Give back each record precisely, pictures excluded.

──────────

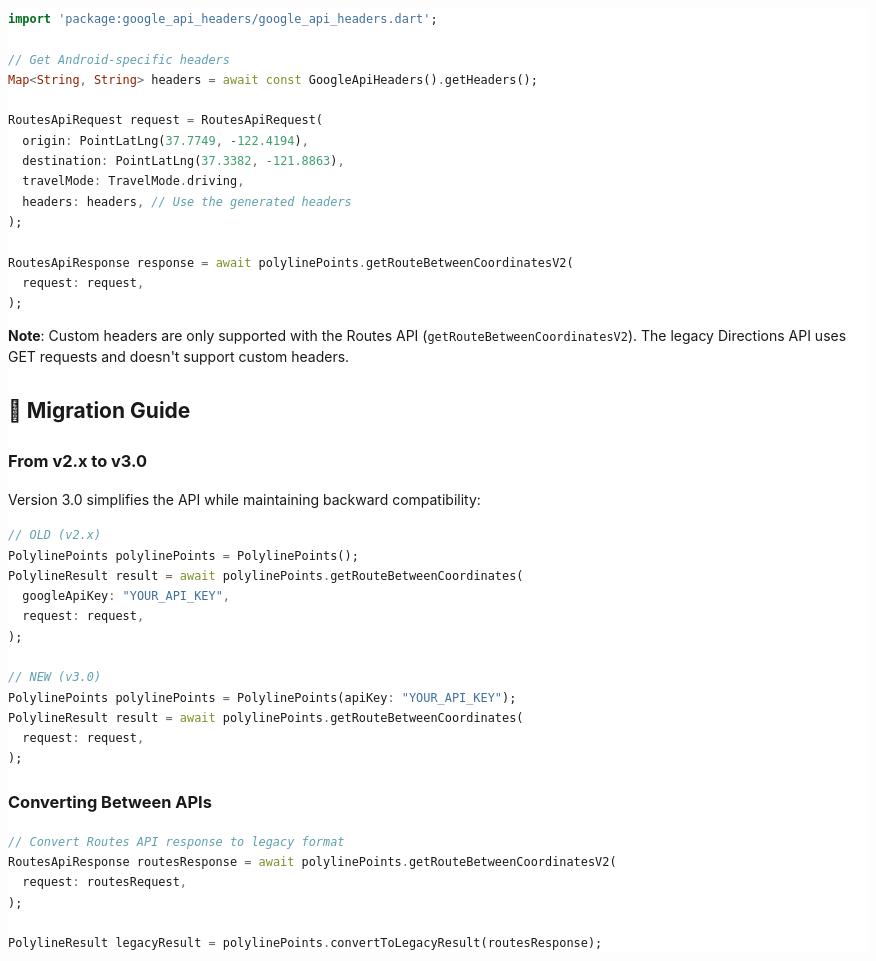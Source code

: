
 ```dart
import 'package:google_api_headers/google_api_headers.dart';

// Get Android-specific headers
Map<String, String> headers = await const GoogleApiHeaders().getHeaders();

RoutesApiRequest request = RoutesApiRequest(
  origin: PointLatLng(37.7749, -122.4194),
  destination: PointLatLng(37.3382, -121.8863),
  travelMode: TravelMode.driving,
  headers: headers, // Use the generated headers
);

RoutesApiResponse response = await polylinePoints.getRouteBetweenCoordinatesV2(
  request: request,
);
```

**Note**: Custom headers are only supported with the Routes API (`getRouteBetweenCoordinatesV2`). The legacy Directions API uses GET requests and doesn't support custom headers.

## 🔄 Migration Guide

### From v2.x to v3.0

Version 3.0 simplifies the API while maintaining backward compatibility:

```dart
// OLD (v2.x)
PolylinePoints polylinePoints = PolylinePoints();
PolylineResult result = await polylinePoints.getRouteBetweenCoordinates(
  googleApiKey: "YOUR_API_KEY",
  request: request,
);

// NEW (v3.0)
PolylinePoints polylinePoints = PolylinePoints(apiKey: "YOUR_API_KEY");
PolylineResult result = await polylinePoints.getRouteBetweenCoordinates(
  request: request,
);
```

### Converting Between APIs

```dart
// Convert Routes API response to legacy format
RoutesApiResponse routesResponse = await polylinePoints.getRouteBetweenCoordinatesV2(
  request: routesRequest,
);

PolylineResult legacyResult = polylinePoints.convertToLegacyResult(routesResponse);
```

──────────

* _Expected answer_:
Source code

:
 ```dart
import 'package:google_api_headers/google_api_headers.dart';

// Get Android-specific headers
Map<String, String> headers = await const GoogleApiHeaders().getHeaders();

RoutesApiRequest request = RoutesApiRequest(
  origin: PointLatLng(37.7749, -122.4194),
  destination: PointLatLng(37.3382, -121.8863),
  travelMode: TravelMode.driving,
  headers: headers, // Use the generated headers
);

RoutesApiResponse response = await polylinePoints.getRouteBetweenCoordinatesV2(
  request: request,
);
```

**Note**: Custom headers are only supported with the Routes API (`getRouteBetweenCoordinatesV2`). The legacy Directions API uses GET requests and doesn't support custom headers.

## 🔄 Migration Guide

### From v2.x to v3.0

Version 3.0 simplifies the API while maintaining backward compatibility:

```dart
// OLD (v2.x)
PolylinePoints polylinePoints = PolylinePoints();
PolylineResult result = await polylinePoints.getRouteBetweenCoordinates(
  googleApiKey: "YOUR_API_KEY",
  request: request,
);

// NEW (v3.0)
PolylinePoints polylinePoints = PolylinePoints(apiKey: "YOUR_API_KEY");
PolylineResult result = await polylinePoints.getRouteBetweenCoordinates(
  request: request,
);
```

### Converting Between APIs

```dart
// Convert Routes API response to legacy format
RoutesApiResponse routesResponse = await polylinePoints.getRouteBetweenCoordinatesV2(
  request: routesRequest,
);

PolylineResult legacyResult = polylinePoints.convertToLegacyResult(routesResponse);
```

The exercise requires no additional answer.